The threat of the iBrick

I’m reading a lot of backlash today regarding Apple’s announcement that an upcoming firmware update may turn the iPhone into an iBrick.

Most of reactions can be filed under kneejerk, but since that will be the smallest word on the tag cloud (cough cough), let’s analyze this a little bit.

Apple is preemptively warning consumers that some of the publicly available hacks for the iPhone may have caused “damage” of some kind that will either be repaired or turned into an open bleeding wound. The point is not so much that Apple is warning that you may have an iBrick, which is what most people are sticking with. Rather, people feel the point is that Apple is announcing they “intend” to brick you.
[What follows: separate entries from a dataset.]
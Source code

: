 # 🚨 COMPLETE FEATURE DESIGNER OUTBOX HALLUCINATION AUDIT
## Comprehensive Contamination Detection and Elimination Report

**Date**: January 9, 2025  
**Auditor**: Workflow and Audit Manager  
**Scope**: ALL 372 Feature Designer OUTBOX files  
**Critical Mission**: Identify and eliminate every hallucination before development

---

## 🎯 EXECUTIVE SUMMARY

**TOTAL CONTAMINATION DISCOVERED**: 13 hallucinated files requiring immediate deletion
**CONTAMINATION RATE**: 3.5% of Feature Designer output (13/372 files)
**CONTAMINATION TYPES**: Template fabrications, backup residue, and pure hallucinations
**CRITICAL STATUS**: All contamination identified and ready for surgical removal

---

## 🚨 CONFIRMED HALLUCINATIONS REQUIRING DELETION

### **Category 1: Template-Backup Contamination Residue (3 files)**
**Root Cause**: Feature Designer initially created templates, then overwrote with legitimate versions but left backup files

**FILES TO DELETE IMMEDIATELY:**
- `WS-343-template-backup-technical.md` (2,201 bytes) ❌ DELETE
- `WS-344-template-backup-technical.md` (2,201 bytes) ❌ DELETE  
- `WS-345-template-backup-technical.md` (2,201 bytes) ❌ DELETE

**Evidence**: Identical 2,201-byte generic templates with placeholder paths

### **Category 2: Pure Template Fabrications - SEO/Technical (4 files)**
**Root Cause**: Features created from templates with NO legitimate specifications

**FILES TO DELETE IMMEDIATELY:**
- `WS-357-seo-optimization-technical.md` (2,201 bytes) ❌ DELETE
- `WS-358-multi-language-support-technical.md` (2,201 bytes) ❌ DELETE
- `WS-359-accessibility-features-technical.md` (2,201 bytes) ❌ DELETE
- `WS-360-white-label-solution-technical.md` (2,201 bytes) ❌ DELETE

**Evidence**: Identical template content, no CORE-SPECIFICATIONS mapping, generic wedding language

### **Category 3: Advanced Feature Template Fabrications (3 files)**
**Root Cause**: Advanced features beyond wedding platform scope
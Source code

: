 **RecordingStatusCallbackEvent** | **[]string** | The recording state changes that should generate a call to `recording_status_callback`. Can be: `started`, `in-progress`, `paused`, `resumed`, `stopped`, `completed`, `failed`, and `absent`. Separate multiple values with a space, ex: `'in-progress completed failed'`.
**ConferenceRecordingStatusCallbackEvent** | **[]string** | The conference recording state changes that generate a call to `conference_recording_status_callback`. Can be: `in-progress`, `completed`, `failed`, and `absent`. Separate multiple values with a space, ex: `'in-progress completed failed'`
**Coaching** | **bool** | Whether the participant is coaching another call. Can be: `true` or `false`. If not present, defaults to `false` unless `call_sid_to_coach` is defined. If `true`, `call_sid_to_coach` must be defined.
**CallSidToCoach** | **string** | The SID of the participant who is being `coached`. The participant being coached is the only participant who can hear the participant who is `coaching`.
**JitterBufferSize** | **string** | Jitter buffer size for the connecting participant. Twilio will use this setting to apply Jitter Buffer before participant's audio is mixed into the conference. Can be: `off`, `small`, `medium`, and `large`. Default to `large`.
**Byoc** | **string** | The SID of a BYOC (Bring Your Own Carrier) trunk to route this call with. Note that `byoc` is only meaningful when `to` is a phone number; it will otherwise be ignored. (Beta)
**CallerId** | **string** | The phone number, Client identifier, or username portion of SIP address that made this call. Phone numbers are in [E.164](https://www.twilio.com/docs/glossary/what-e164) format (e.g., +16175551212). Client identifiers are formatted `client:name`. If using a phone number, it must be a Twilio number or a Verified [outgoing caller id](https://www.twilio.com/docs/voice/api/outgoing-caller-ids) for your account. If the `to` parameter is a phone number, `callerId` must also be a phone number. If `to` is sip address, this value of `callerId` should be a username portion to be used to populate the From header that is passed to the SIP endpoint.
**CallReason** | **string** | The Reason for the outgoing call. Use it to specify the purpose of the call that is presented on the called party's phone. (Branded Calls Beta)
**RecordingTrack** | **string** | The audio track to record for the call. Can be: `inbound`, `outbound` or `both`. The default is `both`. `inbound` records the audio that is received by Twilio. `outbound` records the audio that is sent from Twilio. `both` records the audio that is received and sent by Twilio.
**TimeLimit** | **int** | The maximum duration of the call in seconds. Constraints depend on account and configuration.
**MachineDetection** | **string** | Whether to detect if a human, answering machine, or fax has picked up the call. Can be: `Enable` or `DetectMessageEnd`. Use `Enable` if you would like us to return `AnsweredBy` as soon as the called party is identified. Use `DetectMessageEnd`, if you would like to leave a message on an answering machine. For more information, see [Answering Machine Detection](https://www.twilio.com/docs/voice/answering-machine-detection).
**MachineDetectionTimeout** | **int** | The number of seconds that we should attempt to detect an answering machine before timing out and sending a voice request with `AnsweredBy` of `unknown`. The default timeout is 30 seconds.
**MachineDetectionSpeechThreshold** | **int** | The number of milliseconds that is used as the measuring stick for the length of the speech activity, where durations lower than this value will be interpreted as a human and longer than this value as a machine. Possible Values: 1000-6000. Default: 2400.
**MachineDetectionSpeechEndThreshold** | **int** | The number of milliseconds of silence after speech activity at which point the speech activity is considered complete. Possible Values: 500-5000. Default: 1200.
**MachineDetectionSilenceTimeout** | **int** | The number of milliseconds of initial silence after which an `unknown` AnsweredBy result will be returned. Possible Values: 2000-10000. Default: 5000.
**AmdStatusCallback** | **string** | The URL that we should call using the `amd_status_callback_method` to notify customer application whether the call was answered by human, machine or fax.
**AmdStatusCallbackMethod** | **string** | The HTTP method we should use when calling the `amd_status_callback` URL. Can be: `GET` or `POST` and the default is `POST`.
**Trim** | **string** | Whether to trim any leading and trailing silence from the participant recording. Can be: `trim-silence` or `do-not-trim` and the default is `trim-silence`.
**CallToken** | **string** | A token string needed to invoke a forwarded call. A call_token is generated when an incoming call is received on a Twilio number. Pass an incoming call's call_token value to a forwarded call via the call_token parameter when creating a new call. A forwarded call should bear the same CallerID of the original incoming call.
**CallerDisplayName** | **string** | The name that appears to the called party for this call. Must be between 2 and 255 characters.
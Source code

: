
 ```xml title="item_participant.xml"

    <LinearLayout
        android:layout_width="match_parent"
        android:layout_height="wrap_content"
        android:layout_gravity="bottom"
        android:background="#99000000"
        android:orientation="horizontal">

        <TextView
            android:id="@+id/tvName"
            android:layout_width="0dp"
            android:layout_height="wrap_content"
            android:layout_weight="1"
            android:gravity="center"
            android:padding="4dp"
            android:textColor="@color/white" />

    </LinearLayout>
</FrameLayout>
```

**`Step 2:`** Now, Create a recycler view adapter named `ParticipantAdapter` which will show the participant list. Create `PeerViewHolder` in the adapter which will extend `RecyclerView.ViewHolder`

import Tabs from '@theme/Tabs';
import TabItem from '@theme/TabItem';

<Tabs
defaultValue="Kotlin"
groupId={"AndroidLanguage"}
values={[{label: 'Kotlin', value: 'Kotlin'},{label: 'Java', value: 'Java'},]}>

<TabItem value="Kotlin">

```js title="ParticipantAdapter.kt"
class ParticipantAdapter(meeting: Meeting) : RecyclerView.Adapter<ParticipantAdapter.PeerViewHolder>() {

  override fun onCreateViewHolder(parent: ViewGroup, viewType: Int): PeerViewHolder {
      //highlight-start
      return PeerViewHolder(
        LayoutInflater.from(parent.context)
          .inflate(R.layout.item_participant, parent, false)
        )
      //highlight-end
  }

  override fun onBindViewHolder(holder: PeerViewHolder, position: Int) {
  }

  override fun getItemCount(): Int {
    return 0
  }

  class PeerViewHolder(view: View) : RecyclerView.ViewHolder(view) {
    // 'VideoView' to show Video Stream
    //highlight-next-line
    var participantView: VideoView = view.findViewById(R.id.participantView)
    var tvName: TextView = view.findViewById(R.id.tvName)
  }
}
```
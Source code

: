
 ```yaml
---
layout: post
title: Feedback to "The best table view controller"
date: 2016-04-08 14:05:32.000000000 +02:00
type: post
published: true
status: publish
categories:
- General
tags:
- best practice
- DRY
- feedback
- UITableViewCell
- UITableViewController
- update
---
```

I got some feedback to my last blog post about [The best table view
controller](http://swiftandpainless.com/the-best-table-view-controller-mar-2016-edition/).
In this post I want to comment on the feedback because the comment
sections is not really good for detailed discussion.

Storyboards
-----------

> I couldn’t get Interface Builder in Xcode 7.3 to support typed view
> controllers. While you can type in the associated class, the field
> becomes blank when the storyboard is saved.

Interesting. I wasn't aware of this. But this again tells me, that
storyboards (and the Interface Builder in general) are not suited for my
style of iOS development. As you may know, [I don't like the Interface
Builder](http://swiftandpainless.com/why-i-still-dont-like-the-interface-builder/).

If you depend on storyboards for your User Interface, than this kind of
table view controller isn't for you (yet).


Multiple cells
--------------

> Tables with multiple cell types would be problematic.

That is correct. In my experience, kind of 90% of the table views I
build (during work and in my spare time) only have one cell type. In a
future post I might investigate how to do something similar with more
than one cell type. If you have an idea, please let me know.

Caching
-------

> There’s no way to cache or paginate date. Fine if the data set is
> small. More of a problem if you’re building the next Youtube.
Look – the mere fact that Apple is speaking up about this and warning of possible dire consequences proves two things at the very minimum: 1) They have been testing a few of the unlock methods and know there are consequences to the next firmware update and 2) They understand the consumer’s desire to unlock the iPhone and hack away at it, which is why they’re warning you.

Based on this warning, I think many people are getting the mistaken impression that Apple intends to whack your iPhone. I believe this to be false. I would maintain that if Apple was going to intentionally disable this functionality, they would stay quiet about the aftereffects and merely issue the update – then let the customers know how screwed they are when they bring the iPhone in to the shop. Instead, Apple is preemptively warning consumers because they seem to GiveADamn.

Would you rather they just update your firmware and you find out the hard way?

I just don’t understand the mindset of people who call this a customer-unfriendly attitude. Well, actually, I do, but the reason I understand that isn’t kind and… well… I’m going to take someone else’s mother’s advice and not say anything since it’s nothin’ good to say.